Politico: zemsta Ficy doprowadza Słowację do granic wytrzymałości

2024-08-13 13:04 aktualizacja: 2024-08-13, 16:18
Premier Słowacji Robert Fico, Fot. PAP/EPA/MTI/Szilard Koszticsak
Premier Słowacji Robert Fico, Fot. PAP/EPA/MTI/Szilard Koszticsak
Premier Słowacji Robert Fico, raniony w maju w zamachu, zamiast doprowadzić do narodowego pojednania obwinia opozycję i kontynuuje demontaż instytucji wymiaru sprawiedliwości, ścigania oraz mediów, swoją zemstą doprowadzając kraj do granic wytrzymałości - ocenia we wtorek portal Politico.

Fico po maojwym zamachu, w którym został poważnie ranny, doszedł już do siebie i z nową gorliwością realizuje swoje plany - pisze portal. Przytacza słowa Antona Spisaka z londyńskiego think tanku Centre for European Reform, że poza zemstą słowackiego premiera napędza chęć kontrolowania aparatu państwowego, tak aby przyszłość jego samego i współpracowników nie była zagrożona.

Fico rządził na Słowacji w latach 2006 do 2018 roku z wyjątkiem dwóch lat i został zmuszony do rezygnacji ze stanowiska w następstwie zabójstwa dziennikarza śledczego Jana Kuciaka i jego partnerki Martiny Kusznirovej.

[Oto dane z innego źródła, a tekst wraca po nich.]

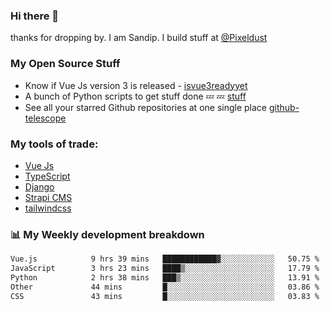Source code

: ### Hi there 👋

thanks for dropping by.
I am Sandip. I build stuff at [@Pixeldust](github.com/pixeldust-in/)

###  **My Open Source Stuff**

 - Know if Vue Js version 3 is released -  [isvue3readyyet](https://github.com/sandiprb/isvue3readyyet)
 - A bunch of Python scripts to get stuff done 💤 💤 [stuff](https://github.com/sandiprb/stuff)
 - See all your starred Github repositories at one single place [github-telescope](https://github.com/sandiprb/github-telescope)



###  **My tools of trade:**
 - [Vue Js](https://github.com/vuejs/vue/)
 - [TypeScript](https://github.com/microsoft/TypeScript)
 - [Django](github.com/django/django)
 - [Strapi CMS](github.com/strapi/strapi)
 - [tailwindcss](https://github.com/tailwindlabs/tailwindcss)


###  📊 **My Weekly development breakdown**
<!--START_SECTION:waka-->

```txt
Vue.js            9 hrs 39 mins   ████████████▓░░░░░░░░░░░░   50.75 %
JavaScript        3 hrs 23 mins   ████▒░░░░░░░░░░░░░░░░░░░░   17.79 %
Python            2 hrs 38 mins   ███▒░░░░░░░░░░░░░░░░░░░░░   13.91 %
Other             44 mins         █░░░░░░░░░░░░░░░░░░░░░░░░   03.86 %
CSS               43 mins         █░░░░░░░░░░░░░░░░░░░░░░░░   03.83 %
```

<!--END_SECTION:waka-->
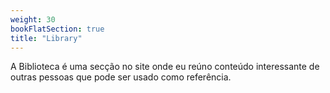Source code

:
 ```yaml
---
weight: 30
bookFlatSection: true
title: "Library"
---
```


A Biblioteca é uma secção no site onde eu reúno conteúdo interessante de outras pessoas que pode ser usado como referência.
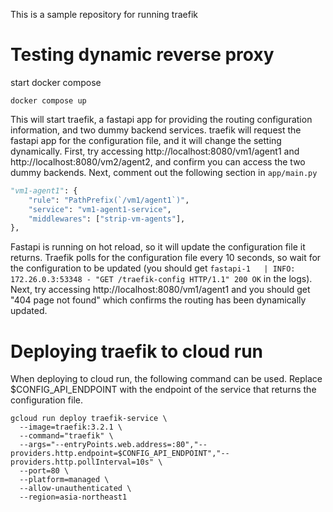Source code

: This is a sample repository for running traefik

# Testing dynamic reverse proxy
start docker compose 
```
docker compose up
```

This will start traefik, a fastapi app for providing the routing configuration information, and two dummy backend services.
traefik will request the fastapi app for the configuration file, and it will change the setting dynamically.
First, try accessing http://localhost:8080/vm1/agent1 and http://localhost:8080/vm2/agent2, and confirm you can access the two dummy backends.
Next, comment out the following section in `app/main.py`
```python
"vm1-agent1": {
    "rule": "PathPrefix(`/vm1/agent1`)",
    "service": "vm1-agent1-service",
    "middlewares": ["strip-vm-agents"],
},
```

Fastapi is running on hot reload, so it will update the configuration file it returns.
Traefik polls for the configuration file every 10 seconds, so wait for the configuration to be updated (you should get `fastapi-1   | INFO:     172.26.0.3:53348 - "GET /traefik-config HTTP/1.1" 200 OK` in the logs).
Next, try accessing http://localhost:8080/vm1/agent1 and you should get "404 page not found" which confirms the routing has been dynamically updated.

# Deploying traefik to cloud run
When deploying to cloud run, the following command can be used.
Replace $CONFIG_API_ENDPOINT with the endpoint of the service that returns the configuration file.
```shell
gcloud run deploy traefik-service \
  --image=traefik:3.2.1 \
  --command="traefik" \
  --args="--entryPoints.web.address=:80","--providers.http.endpoint=$CONFIG_API_ENDPOINT","--providers.http.pollInterval=10s" \
  --port=80 \
  --platform=managed \
  --allow-unauthenticated \
  --region=asia-northeast1
```
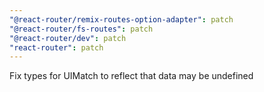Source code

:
 ```yaml
---
"@react-router/remix-routes-option-adapter": patch
"@react-router/fs-routes": patch
"@react-router/dev": patch
"react-router": patch
---
```


Fix types for UIMatch to reflect that data may be undefined
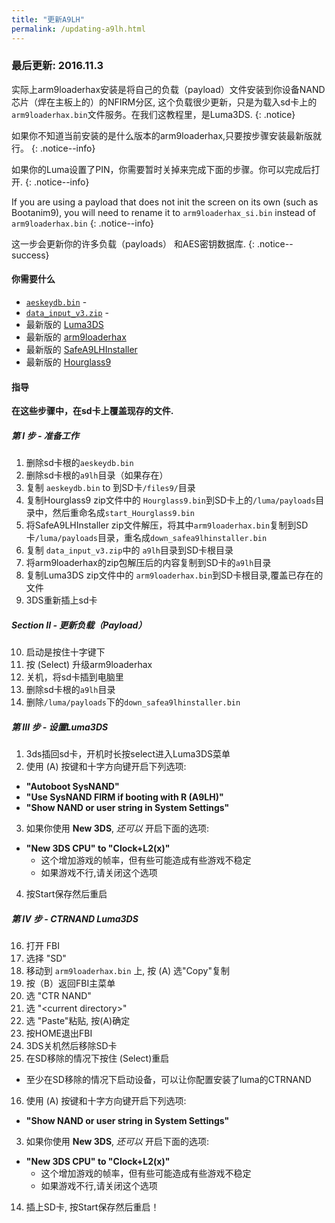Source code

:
 ```yaml
---
title: "更新A9LH"
permalink: /updating-a9lh.html
---
```


### 最后更新: 2016.11.3

实际上arm9loaderhax安装是将自己的负载（payload）文件安装到你设备NAND芯片（焊在主板上的）的NFIRM分区, 这个负载很少更新，只是为载入sd卡上的`arm9loaderhax.bin`文件服务。在我们这教程里，是Luma3DS.
{: .notice}

如果你不知道当前安装的是什么版本的arm9loaderhax,只要按步骤安装最新版就行。
{: .notice--info}

如果你的Luma设置了PIN，你需要暂时关掉来完成下面的步骤。你可以完成后打开.
{: .notice--info}

If you are using a payload that does not init the screen on its own (such as Bootanim9), you will need to rename it to `arm9loaderhax_si.bin` instead of `arm9loaderhax.bin`
{: .notice--info}

这一步会更新你的许多负载（payloads） 和AES密钥数据库.
{: .notice--success}

#### 你需要什么

* [`aeskeydb.bin`](torrents/aeskeydb.torrent) - <code class="highlighterrouge"><a href="magnet:?xt=urn:btih:18b3a17f78e2376e05feaa150749d9fd689b25dc"><i class="fa fa-magnet" aria-hidden="true"></i></a></code>
* [`data_input_v3.zip`](torrents/data_input_v3.torrent) - <code class="highlighterrouge"><a href="magnet:?xt=urn:btih:a1195c9f7ab650fa7c7bf020b51fc19ea8d9440c"><i class="fa fa-magnet" aria-hidden="true"></i></a></code>
* 最新版的 [Luma3DS](https://github.com/AuroraWright/Luma3DS/releases/latest)
* 最新版的 [arm9loaderhax](https://github.com/AuroraWright/arm9loaderhax/releases/latest)
* 最新版的 [SafeA9LHInstaller](https://github.com/AuroraWright/SafeA9LHInstaller/releases/latest)
* 最新版的 [Hourglass9](https://github.com/d0k3/Hourglass9/releases/latest)

#### 指导

**在这些步骤中，在sd卡上覆盖现存的文件.**

##### 第 I 步 - 准备工作

1. 删除sd卡根的`aeskeydb.bin`
4. 删除sd卡根的`a9lh`目录（如果存在）
2. 复制 `aeskeydb.bin` to 到SD卡`/files9/`目录
3. 复制Hourglass9 zip文件中的 `Hourglass9.bin`到SD卡上的`/luma/payloads`目录中，然后重命名成`start_Hourglass9.bin`
5. 将SafeA9LHInstaller zip文件解压，将其中`arm9loaderhax.bin`复制到SD卡`/luma/payloads`目录，重名成`down_safea9lhinstaller.bin`
6. 复制 `data_input_v3.zip`中的 `a9lh`目录到SD卡根目录
7. 将arm9loaderhax的zip包解压后的内容复制到SD卡的`a9lh`目录
8. 复制Luma3DS zip文件中的 `arm9loaderhax.bin`到SD卡根目录,覆盖已存在的文件
9. 3DS重新插上sd卡

##### Section II - 更新负载（Payload）

10. 启动是按住十字键下
11. 按 (Select) 升级arm9loaderhax
12. 关机，将sd卡插到电脑里
13. 删除sd卡根的`a9lh`目录
14. 删除`/luma/payloads`下的`down_safea9lhinstaller.bin`

##### 第 III 步 - 设置Luma3DS

1. 3ds插回sd卡，开机时长按select进入Luma3DS菜单
2. 使用 (A) 按键和十字方向键开启下列选项: 
  + **"Autoboot SysNAND"**
  + **"Use SysNAND FIRM if booting with R (A9LH)"**
  + **"Show NAND or user string in System Settings"**
3. 如果你使用 **New 3DS**, *还可以* 开启下面的选项:
  + **"New 3DS CPU" to "Clock+L2(x)"**
    + 这个增加游戏的帧率，但有些可能造成有些游戏不稳定
    + 如果游戏不行,请关闭这个选项
4. 按Start保存然后重启

##### 第 IV 步 - CTRNAND Luma3DS

16. 打开 FBI
17. 选择 "SD"
18. 移动到 `arm9loaderhax.bin` 上, 按 (A) 选"Copy"复制
9. 按（B）返回FBI主菜单
10. 选 "CTR NAND"
11. 选 "\<current directory>"
12. 选 "Paste"粘贴,  按(A)确定
8. 按HOME退出FBI
9. 3DS关机然后移除SD卡
15. 在SD移除的情况下按住 (Select)重启 
  + 至少在SD移除的情况下启动设备，可以让你配置安装了luma的CTRNAND
16. 使用 (A) 按键和十字方向键开启下列选项:    
  + **"Show NAND or user string in System Settings"**
3. 如果你使用 **New 3DS**, *还可以* 开启下面的选项:
  + **"New 3DS CPU" to "Clock+L2(x)"**
    + 这个增加游戏的帧率，但有些可能造成有些游戏不稳定
    + 如果游戏不行,请关闭这个选项
14. 插上SD卡, 按Start保存然后重启！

Do władzy wrócił pod koniec ubiegłego roku, tworząc koalicję z centrolewicową partią Głos (Hlas) oraz prawicową Słowacką Partia Narodową (SNS).

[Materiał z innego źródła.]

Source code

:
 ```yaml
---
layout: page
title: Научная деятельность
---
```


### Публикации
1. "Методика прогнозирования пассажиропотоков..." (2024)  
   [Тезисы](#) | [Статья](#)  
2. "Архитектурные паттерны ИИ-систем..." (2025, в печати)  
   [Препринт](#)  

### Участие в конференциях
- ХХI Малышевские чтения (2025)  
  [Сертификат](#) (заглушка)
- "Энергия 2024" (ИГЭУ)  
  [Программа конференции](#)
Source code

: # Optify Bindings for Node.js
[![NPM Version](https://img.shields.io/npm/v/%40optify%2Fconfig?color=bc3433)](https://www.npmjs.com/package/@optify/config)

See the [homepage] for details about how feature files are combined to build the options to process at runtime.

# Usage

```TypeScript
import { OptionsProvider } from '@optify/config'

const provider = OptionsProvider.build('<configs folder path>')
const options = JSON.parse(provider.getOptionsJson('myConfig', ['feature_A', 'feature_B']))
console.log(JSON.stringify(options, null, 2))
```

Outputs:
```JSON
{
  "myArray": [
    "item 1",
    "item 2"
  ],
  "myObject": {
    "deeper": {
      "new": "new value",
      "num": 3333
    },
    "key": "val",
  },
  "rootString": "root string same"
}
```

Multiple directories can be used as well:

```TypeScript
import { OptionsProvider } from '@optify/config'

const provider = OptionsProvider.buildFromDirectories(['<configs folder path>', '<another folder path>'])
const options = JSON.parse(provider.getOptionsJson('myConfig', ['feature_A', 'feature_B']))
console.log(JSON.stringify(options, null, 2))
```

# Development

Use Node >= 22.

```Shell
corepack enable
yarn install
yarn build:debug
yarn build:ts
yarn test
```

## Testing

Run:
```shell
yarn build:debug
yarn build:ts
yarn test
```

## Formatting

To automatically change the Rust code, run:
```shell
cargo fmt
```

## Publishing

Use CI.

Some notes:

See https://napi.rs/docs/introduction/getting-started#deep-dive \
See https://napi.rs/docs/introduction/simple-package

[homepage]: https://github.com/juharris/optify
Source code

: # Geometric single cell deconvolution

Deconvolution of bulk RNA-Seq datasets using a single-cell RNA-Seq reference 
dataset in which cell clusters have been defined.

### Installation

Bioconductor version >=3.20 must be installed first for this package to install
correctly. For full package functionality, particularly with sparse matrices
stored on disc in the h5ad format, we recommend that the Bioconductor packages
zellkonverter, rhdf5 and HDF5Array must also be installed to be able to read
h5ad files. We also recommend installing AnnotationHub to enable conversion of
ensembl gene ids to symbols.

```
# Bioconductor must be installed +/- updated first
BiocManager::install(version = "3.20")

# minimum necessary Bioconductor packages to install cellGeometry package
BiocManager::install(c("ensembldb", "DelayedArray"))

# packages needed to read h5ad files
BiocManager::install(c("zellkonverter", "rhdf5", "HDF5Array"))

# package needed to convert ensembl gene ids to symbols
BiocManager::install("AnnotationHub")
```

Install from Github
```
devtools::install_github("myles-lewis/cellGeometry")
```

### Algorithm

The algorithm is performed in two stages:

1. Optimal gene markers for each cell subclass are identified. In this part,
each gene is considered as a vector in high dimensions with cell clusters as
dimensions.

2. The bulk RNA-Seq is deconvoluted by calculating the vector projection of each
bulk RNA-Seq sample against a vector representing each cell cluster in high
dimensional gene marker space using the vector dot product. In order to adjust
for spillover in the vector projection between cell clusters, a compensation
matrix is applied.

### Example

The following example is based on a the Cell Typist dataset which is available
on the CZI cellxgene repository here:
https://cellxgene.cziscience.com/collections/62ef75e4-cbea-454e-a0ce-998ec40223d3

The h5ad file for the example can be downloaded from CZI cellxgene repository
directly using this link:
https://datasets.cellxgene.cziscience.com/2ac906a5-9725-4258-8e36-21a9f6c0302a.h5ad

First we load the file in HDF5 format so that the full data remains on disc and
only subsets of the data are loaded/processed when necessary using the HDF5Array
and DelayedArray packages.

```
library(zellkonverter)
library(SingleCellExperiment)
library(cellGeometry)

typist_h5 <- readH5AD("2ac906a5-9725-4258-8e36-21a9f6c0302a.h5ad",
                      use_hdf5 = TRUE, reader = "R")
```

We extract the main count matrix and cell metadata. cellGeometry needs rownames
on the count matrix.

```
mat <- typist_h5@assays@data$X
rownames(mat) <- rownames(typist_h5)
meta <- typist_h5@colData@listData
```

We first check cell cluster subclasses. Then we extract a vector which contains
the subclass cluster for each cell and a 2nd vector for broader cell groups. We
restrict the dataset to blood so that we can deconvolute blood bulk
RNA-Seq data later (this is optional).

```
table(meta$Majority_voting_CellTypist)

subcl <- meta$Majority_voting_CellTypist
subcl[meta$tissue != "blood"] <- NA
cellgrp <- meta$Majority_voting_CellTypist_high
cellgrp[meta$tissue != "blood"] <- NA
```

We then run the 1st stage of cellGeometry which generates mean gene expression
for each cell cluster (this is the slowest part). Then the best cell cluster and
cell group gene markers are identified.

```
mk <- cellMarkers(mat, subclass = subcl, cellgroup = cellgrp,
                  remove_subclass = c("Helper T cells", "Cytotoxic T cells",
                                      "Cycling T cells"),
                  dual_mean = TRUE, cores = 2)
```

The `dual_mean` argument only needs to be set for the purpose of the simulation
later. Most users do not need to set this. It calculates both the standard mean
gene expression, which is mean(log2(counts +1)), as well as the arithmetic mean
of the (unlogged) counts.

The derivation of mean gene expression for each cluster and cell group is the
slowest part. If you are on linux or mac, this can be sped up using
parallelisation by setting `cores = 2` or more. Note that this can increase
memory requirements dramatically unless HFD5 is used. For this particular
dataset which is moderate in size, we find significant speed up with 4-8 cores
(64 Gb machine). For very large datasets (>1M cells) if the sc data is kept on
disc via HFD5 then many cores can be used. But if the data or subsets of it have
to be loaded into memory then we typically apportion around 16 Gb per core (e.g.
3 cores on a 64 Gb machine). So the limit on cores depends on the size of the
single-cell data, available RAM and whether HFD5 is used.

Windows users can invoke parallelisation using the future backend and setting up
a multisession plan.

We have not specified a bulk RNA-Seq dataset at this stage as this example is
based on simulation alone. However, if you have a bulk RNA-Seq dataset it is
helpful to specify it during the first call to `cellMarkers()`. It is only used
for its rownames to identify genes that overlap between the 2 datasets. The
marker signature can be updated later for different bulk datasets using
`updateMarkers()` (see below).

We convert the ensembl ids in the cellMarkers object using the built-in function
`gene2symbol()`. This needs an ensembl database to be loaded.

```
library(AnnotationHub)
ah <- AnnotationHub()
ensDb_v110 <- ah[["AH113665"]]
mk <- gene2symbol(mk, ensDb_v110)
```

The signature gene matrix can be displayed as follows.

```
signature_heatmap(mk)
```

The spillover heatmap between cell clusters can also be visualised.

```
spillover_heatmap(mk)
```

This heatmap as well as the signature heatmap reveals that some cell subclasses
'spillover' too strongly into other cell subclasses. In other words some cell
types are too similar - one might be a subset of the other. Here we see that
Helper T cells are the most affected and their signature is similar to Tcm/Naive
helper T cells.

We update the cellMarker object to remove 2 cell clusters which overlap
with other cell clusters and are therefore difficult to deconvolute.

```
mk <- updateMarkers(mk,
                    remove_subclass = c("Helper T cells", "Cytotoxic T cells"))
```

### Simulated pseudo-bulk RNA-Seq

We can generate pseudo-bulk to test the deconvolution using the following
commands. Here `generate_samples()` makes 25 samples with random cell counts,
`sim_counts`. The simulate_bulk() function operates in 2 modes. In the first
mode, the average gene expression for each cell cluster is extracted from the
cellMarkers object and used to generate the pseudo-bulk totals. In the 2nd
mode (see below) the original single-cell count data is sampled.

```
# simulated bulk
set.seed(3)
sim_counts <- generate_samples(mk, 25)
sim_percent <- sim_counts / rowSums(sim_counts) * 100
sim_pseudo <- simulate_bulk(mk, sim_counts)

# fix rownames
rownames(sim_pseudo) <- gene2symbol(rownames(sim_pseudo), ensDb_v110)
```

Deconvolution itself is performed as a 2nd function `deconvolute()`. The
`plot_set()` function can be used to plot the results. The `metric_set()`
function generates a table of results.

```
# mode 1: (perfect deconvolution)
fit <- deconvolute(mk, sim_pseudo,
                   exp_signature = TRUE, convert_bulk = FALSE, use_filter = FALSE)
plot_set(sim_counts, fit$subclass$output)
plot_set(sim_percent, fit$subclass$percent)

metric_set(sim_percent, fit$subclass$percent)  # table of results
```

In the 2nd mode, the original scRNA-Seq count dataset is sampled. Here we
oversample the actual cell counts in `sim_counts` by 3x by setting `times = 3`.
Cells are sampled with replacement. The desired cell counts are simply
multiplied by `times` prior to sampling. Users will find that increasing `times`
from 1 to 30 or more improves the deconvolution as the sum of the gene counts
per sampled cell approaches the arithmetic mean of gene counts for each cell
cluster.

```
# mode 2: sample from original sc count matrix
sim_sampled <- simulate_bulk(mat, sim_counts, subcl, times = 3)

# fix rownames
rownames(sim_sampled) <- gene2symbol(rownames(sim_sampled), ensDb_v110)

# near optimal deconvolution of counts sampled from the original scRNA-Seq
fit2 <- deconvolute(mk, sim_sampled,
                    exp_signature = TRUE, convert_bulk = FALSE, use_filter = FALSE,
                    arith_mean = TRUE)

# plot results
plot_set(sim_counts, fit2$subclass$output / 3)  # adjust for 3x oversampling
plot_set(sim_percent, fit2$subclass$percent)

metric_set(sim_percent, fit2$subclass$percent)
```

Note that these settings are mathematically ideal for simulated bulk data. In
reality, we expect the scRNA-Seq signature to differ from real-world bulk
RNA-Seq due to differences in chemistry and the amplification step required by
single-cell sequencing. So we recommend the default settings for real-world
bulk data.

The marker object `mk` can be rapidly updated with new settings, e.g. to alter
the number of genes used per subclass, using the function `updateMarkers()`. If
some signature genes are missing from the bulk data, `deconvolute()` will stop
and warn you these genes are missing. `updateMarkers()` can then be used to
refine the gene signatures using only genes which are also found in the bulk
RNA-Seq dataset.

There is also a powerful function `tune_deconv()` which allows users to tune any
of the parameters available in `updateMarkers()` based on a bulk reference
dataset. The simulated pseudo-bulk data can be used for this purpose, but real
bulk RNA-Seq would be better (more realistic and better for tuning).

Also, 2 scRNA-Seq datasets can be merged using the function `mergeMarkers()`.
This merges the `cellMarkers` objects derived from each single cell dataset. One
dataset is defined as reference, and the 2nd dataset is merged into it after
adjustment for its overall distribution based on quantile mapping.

Rząd Ficy zniszczył słowackiego nadawcę publicznego, zwalniając jego dyrektora i wywołując konsternację w Komisji Europejskiej co do niezależności mediów w swoim kraju - podkreśla Politico. Rządzący odrzucają krytykę i twierdzą, że chodzi im o obiektywne, bezstronne wiadomości, które nie są ani pro-, ani zbyt antyrządowe. Opozycja odpowiada, że władze dążą do "kontrolowania mediów albo ich zastraszenia".

Politico zwraca też uwagę na kontrowersyjną reformę prawa karnego oraz zmiany w policji i przytacza opinię brytyjskiego pisarza John Kampfnera, który na łamach dziennika "The Guardian" ostrzegł, że Słowacja zmierza pełną parą w kierunku autorytaryzmu.

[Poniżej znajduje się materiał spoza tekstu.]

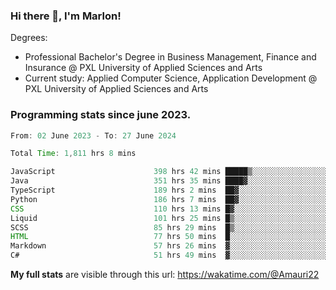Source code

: 
### Hi there 👋, I'm Marlon!

Degrees: 
- Professional Bachelor's Degree in Business Management, Finance and Insurance @ PXL University of Applied Sciences and Arts
- Current study: Applied Computer Science, Application Development @ PXL University of Applied Sciences and Arts

### Programming stats since june 2023.
<!--START_SECTION:waka-->

```java
From: 02 June 2023 - To: 27 June 2024

Total Time: 1,811 hrs 8 mins

JavaScript                      398 hrs 42 mins █████▒░░░░░░░░░░░░░░░░░░░   21.89 %
Java                            351 hrs 35 mins ████▓░░░░░░░░░░░░░░░░░░░░   19.30 %
TypeScript                      189 hrs 2 mins  ██▓░░░░░░░░░░░░░░░░░░░░░░   10.38 %
Python                          186 hrs 7 mins  ██▓░░░░░░░░░░░░░░░░░░░░░░   10.22 %
CSS                             110 hrs 13 mins █▓░░░░░░░░░░░░░░░░░░░░░░░   06.05 %
Liquid                          101 hrs 25 mins █▒░░░░░░░░░░░░░░░░░░░░░░░   05.57 %
SCSS                            85 hrs 29 mins  █▒░░░░░░░░░░░░░░░░░░░░░░░   04.69 %
HTML                            77 hrs 50 mins  █░░░░░░░░░░░░░░░░░░░░░░░░   04.27 %
Markdown                        57 hrs 26 mins  ▓░░░░░░░░░░░░░░░░░░░░░░░░   03.15 %
C#                              51 hrs 49 mins  ▓░░░░░░░░░░░░░░░░░░░░░░░░   02.84 %
```

<!--END_SECTION:waka-->
**My full stats** are visible through this url: https://wakatime.com/@Amauri22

Portal napisał także o ministrze kultury Martinie Szimkoviczovej, która odwołała szefów Słowackiego Teatru Narodowego i Słowackiej Galerii Narodowej. W poniedziałek tysiące osób wzywały ją do dymisji podczas protestu. Przytoczył opinię uczestniczącej w proteście młodej nauczycielki, że atmosfera w kraju każe jej myśleć o latach komunizmu.